Star Wars_ Darth Bane 03_ Dynasty of Evil - Drew Karpyshyn [60]
“You’re certain the neurotoxin will still work after all this time?”
The Huntress was aware that most people would have inquired about the fate of the injured pilot, but she wasn’t most people. The only thing she cared about was the job she still wasn’t sure she was going to accept.
“It should be fine as long as the bottle was sealed,” Serra confirmed. “Once we get back to my ship I can test it for potency.”
“Do you know how to prepare it properly?” the assassin demanded. “How to administer it? How quickly it takes effect and how long it will last?”
“I am my father’s daughter,” the princess proudly declared. “He taught me everything he knew about healing and medicine.”
What would he say if he knew you were using his knowledge to seek revenge for his death? the Huntress silently wondered.
“I can show you how to use the senflax to keep the prisoner under your control,” Serra continued. “So, will you take the job?”
The Iktotchi took her time before answering. It wasn’t the money that intrigued her. It was the challenge; the knowledge that she would be pitting herself against a foe more powerful than any she had faced before. She couldn’t see the outcome of the mission; too many conflicting forces were at work for the future to be clear. Yet she sensed that this was the moment she had been training for her entire life.
“I’d need at least ten well-trained warriors under my command,” she said, speaking slowly.
“I’ll give you twenty.”
“Then we have a deal,” the Iktotchi replied, her faint smile making the dark lines tattooed on her lower lip curl up like an animal baring its fangs.
12
The return trip from Prakith to Ciutric IV was taking even longer than the original journey. It should have been quicker, of course; Bane had already plotted the hyperspace routes that would lead him back out of the Deep Core. But in the hours he had spent on the volcanic world acquiring the Holocron from Andeddu’s followers, several of the lanes he had used for the inbound flight had shifted and become unstable.
Two had already collapsed, forcing him to recalculate his journey. Statistically, the chances of this happening in such a short time span were astronomically small. However, statistics often fell by the wayside when events were influenced by the Force. There were too many accounts of those who had come into possession of powerful Sith artifacts falling victim to grim misfortune to dismiss the tales as mere coincidence.
Many believed the talismans of the dark side carried a curse; others claimed they were somehow alive, as if the inanimate materials used to make a ring, amulet, or Holocron could somehow achieve sentience. Those ignorant enough to believe in such superstition might have claimed that Andeddu’s Holocron was fighting Bane. They would have declared the collapsing hyperspace routes were evidence of Andeddu’s vengeful spirit trapped within the crystal pyramid seeking to destroy the thief who had defiled his sacred temple.

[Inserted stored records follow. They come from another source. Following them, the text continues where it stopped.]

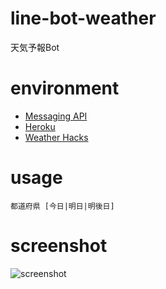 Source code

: # line-bot-weather

天気予報Bot

# environment

- [Messaging API](https://developers.line.biz/ja/docs/messaging-api/overview/)
- [Heroku](https://jp.heroku.com/)
- [Weather Hacks](http://weather.livedoor.com/weather_hacks/)

# usage

```
都道府県 [今日|明日|明後日]
```

# screenshot

![screenshot](https://user-images.githubusercontent.com/47146269/55668973-6e520900-58ac-11e9-955b-35f2c2fe29cd.png) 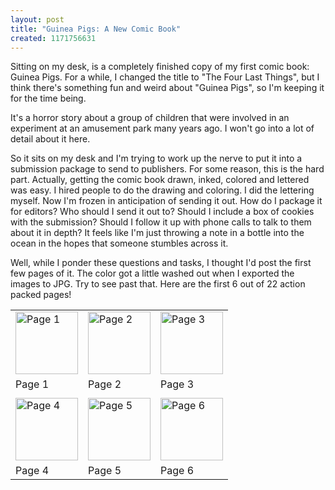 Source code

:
 ```yaml
--- 
layout: post
title: "Guinea Pigs: A New Comic Book"
created: 1171756631
---
```

Sitting on my desk, is a completely finished copy of my first comic book: Guinea Pigs. For a while, I changed the title to "The Four Last Things", but I think there's something fun and weird about "Guinea Pigs", so I'm keeping it for the time being.

It's a horror story about a group of children that were involved in an experiment at an amusement park many years ago. I won't go into a lot of detail about it here.

So it sits on my desk and I'm trying to work up the nerve to put it into a submission package to send to publishers. For some reason, this is the hard part. Actually, getting the comic book drawn, inked, colored and lettered was easy. I hired people to do the drawing and coloring. I did the lettering myself. Now I'm frozen in anticipation of sending it out. How do I package it for editors? Who should I send it out to? Should I include a box of cookies with the submission? Should I follow it up with phone calls to talk to them about it in depth? It feels like I'm just throwing a note in a bottle into the ocean in the hopes that someone stumbles across it.

Well, while I ponder these questions and tasks, I thought I'd post the first few pages of it. The color got a little washed out when I exported the images to JPG. Try to see past that. Here are the first 6 out of 22 action packed pages!
<table cellspacing="2" cellpadding="0" border="0">
<tr>
<td><a target="_blank" href="http://www.marran.com/wordpress/wp-content/uploads/2007/02/page-1ai.jpg"><img width="100" alt="Page 1" id="image71" src="http://www.marran.com/wordpress/wp-content/uploads/2007/02/page-1ai.jpg" /></a></td>
<td><a target="_blank" href="http://www.marran.com/wordpress/wp-content/uploads/2007/02/page-2ai.jpg"><img width="100" alt="Page 2" id="image72" src="http://www.marran.com/wordpress/wp-content/uploads/2007/02/page-2ai.jpg" /></a></td>
<td><a target="_blank" href="http://www.marran.com/wordpress/wp-content/uploads/2007/02/page-3ai.jpg"><img width="100" alt="Page 3" id="image73" src="http://www.marran.com/wordpress/wp-content/uploads/2007/02/page-3ai.jpg" /></a></td>
</tr>
<tr>
<td>Page 1</td>
<td>Page 2</td>
<td>Page 3</td>
</tr>
<tr>
<td colspan="2"></td>
</tr>
<tr>
<td><a target="_blank" href="http://www.marran.com/wordpress/wp-content/uploads/2007/02/page-4ai.jpg"><img width="100" alt="Page 4" id="image74" src="http://www.marran.com/wordpress/wp-content/uploads/2007/02/page-4ai.jpg" /></a></td>
<td><a target="_blank" href="http://www.marran.com/wordpress/wp-content/uploads/2007/02/page-5ai.jpg"><img width="100" alt="Page 5" id="image75" src="http://www.marran.com/wordpress/wp-content/uploads/2007/02/page-5ai.jpg" /></a></td>
<td><a target="_blank" href="http://www.marran.com/wordpress/wp-content/uploads/2007/02/page-6ai.jpg"><img width="100" alt="Page 6" id="image76" src="http://www.marran.com/wordpress/wp-content/uploads/2007/02/page-6ai.jpg" /></a></td>
</tr>
<tr>
<td>Page 4</td>
<td>Page 5</td>
<td>Page 6</td>
</tr>
</table>
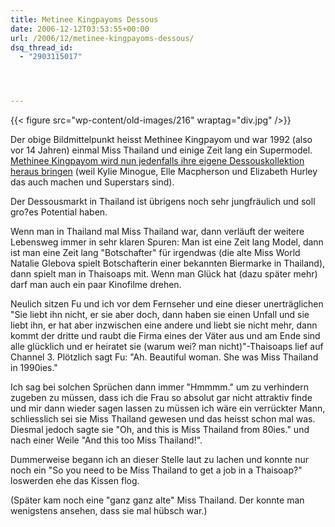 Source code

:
 ```yaml
---
title: Metinee Kingpayoms Dessous
date: 2006-12-12T03:53:55+00:00
url: /2006/12/metinee-kingpayoms-dessous/
dsq_thread_id:
  - "2903115017"




---
```

{{< figure src="wp-content/old-images/216" wraptag="div.jpg" />}}

Der obige Bildmittelpunkt heisst Methinee Kingpayom und war 1992 (also vor 14 Jahren) einmal Miss Thailand und einige Zeit lang ein Supermodel. [Methinee Kingpayom wird nun jedenfalls ihre eigene Dessouskollektion heraus bringen][1] (weil Kylie Minogue, Elle Macpherson und Elizabeth Hurley das auch machen und Superstars sind).

Der Dessousmarkt in Thailand ist übrigens noch sehr jungfräulich und soll gro?es Potential haben.

Wenn man in Thailand mal Miss Thailand war, dann verläuft der weitere Lebensweg immer in sehr klaren Spuren: Man ist eine Zeit lang Model, dann ist man eine Zeit lang "Botschafter" für irgendwas (die alte Miss World Natalie Glebova spielt Botschafterin einer bekannten Biermarke in Thailand), dann spielt man in Thaisoaps mit. Wenn man Glück hat (dazu später mehr) darf man auch ein paar Kinofilme drehen.

Neulich sitzen Fu und ich vor dem Fernseher und eine dieser unerträglichen "Sie liebt ihn nicht, er sie aber doch, dann haben sie einen Unfall und sie liebt ihn, er hat aber inzwischen eine andere und liebt sie nicht mehr, dann kommt der dritte und raubt die Firma eines der Väter aus und am Ende sind alle glücklich und er heiratet sie (warum wei? man nicht)"-Thaisoaps lief auf Channel 3. Plötzlich sagt Fu: "Ah. Beautiful woman. She was Miss Thailand in 1990ies."

Ich sag bei solchen Sprüchen dann immer "Hmmmm." um zu verhindern zugeben zu müssen, dass ich die Frau so absolut gar nicht attraktiv finde und mir dann wieder sagen lassen zu müssen ich wäre ein verrückter Mann, schliesslich sei sie Miss Thailand gewesen und das heisst schon mal was. Diesmal jedoch sagte sie "Oh, and this is Miss Thailand from 80ies." und nach einer Weile "And this too Miss Thailand!".

Dummerweise begann ich an dieser Stelle laut zu lachen und konnte nur noch ein "So you need to be Miss Thailand to get a job in a Thaisoap?" loswerden ehe das Kissen flog.

(Später kam noch eine "ganz ganz alte" Miss Thailand. Der konnte man wenigstens ansehen, dass sie mal hübsch war.)

 [1]: http://fibre2fashion.com/news/fashion-news/newsdetails.aspx?News_id=27402
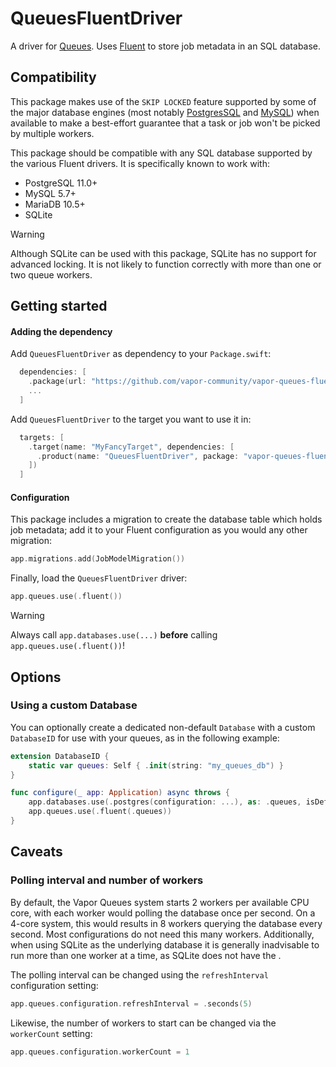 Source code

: # QueuesFluentDriver

A driver for [Queues]. Uses [Fluent] to store job metadata in an SQL database.

[Queues]: https://github.com/vapor/queues
[Fluent]: https://github.com/vapor/fluent

## Compatibility

This package makes use of the `SKIP LOCKED` feature supported by some of the major database engines (most notably [PostgresSQL][postgres-skip-locked] and [MySQL][mysql-skip-locked]) when available to make a best-effort guarantee that a task or job won't be picked by multiple workers.

This package should be compatible with any SQL database supported by the various Fluent drivers. It is specifically known to work with:

- PostgreSQL 11.0+
- MySQL 5.7+
- MariaDB 10.5+
- SQLite

> [!WARNING]
> Although SQLite can be used with this package, SQLite has no support for advanced locking. It is not likely to function correctly with more than one or two queue workers.

[postgres-skip-locked]: https://www.postgresql.org/docs/current/sql-select.html#SQL-FOR-UPDATE-SHARE
[mysql-skip-locked]: https://dev.mysql.com/doc/refman/8.4/en/select.html#:~:text=SKIP%20LOCKED%20causes%20a

## Getting started

#### Adding the dependency

Add `QueuesFluentDriver` as dependency to your `Package.swift`:

```swift
  dependencies: [
    .package(url: "https://github.com/vapor-community/vapor-queues-fluent-driver.git", from: "3.0.0-beta.4"),
    ...
  ]
```

Add `QueuesFluentDriver` to the target you want to use it in:
```swift
  targets: [
    .target(name: "MyFancyTarget", dependencies: [
      .product(name: "QueuesFluentDriver", package: "vapor-queues-fluent-driver"),
    ])
  ]
```

#### Configuration

This package includes a migration to create the database table which holds job metadata; add it to your Fluent configuration as you would any other migration:

```swift
app.migrations.add(JobModelMigration())
```

Finally, load the `QueuesFluentDriver` driver:
```swift    
app.queues.use(.fluent())
```

> [!WARNING]
> Always call `app.databases.use(...)` **before** calling `app.queues.use(.fluent())`!

## Options

### Using a custom Database 

You can optionally create a dedicated non-default `Database` with a custom `DatabaseID` for use with your queues, as in the following example:

```swift
extension DatabaseID {
    static var queues: Self { .init(string: "my_queues_db") }
}

func configure(_ app: Application) async throws {
    app.databases.use(.postgres(configuration: ...), as: .queues, isDefault: false)
    app.queues.use(.fluent(.queues))
}
```

## Caveats

### Polling interval and number of workers

By default, the Vapor Queues system starts 2 workers per available CPU core, with each worker would polling the database once per second. On a 4-core system, this would results in 8 workers querying the database every second. Most configurations do not need this many workers. Additionally, when using SQLite as the underlying database it is generally inadvisable to run more than one worker at a time, as SQLite does not have the .

The polling interval can be changed using the `refreshInterval` configuration setting:

```swift
app.queues.configuration.refreshInterval = .seconds(5)
```

Likewise, the number of workers to start can be changed via the `workerCount` setting:

```swift
app.queues.configuration.workerCount = 1
```
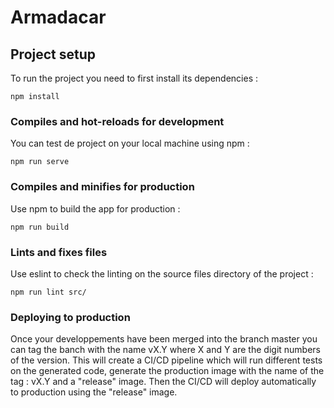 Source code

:# Armadacar

## Project setup

To run the project you need to first install its dependencies :

```
npm install
```

### Compiles and hot-reloads for development

You can test de project on your local machine using npm :
```
npm run serve
```

### Compiles and minifies for production

Use npm to build the app for production :
```
npm run build
```

### Lints and fixes files

Use eslint to check the linting on the source files directory of the project :
```
npm run lint src/
```

### Deploying to production

Once your developpements have been merged into the branch master you can tag the banch with the name vX.Y where X and Y are the digit numbers of the version.
This will create a CI/CD pipeline which will run different tests on the generated code, generate the production image with the name of the tag : vX.Y and a "release" image. Then the CI/CD will deploy automatically to production using the "release" image.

Bane knew there was no inherent malevolence in the Holocron; it was merely a tool, a repository of knowledge. Yet he also understood how far reaching the effects of the Force could be. A storm of violence swirled around items imbued with the magic of the ancient Sith; the strong could ride the storm to even greater heights, the weak would be swept up in its wake and destroyed.
Andeddu’s Holocron was a talisman of undeniable power; Bane could feel the waves of dark side energy radiating from it. It was possible the fragile matrix of the Deep Core’s space–time continuum had been subtly altered by these waves during his outbound journey, destabilizing the hyperlanes.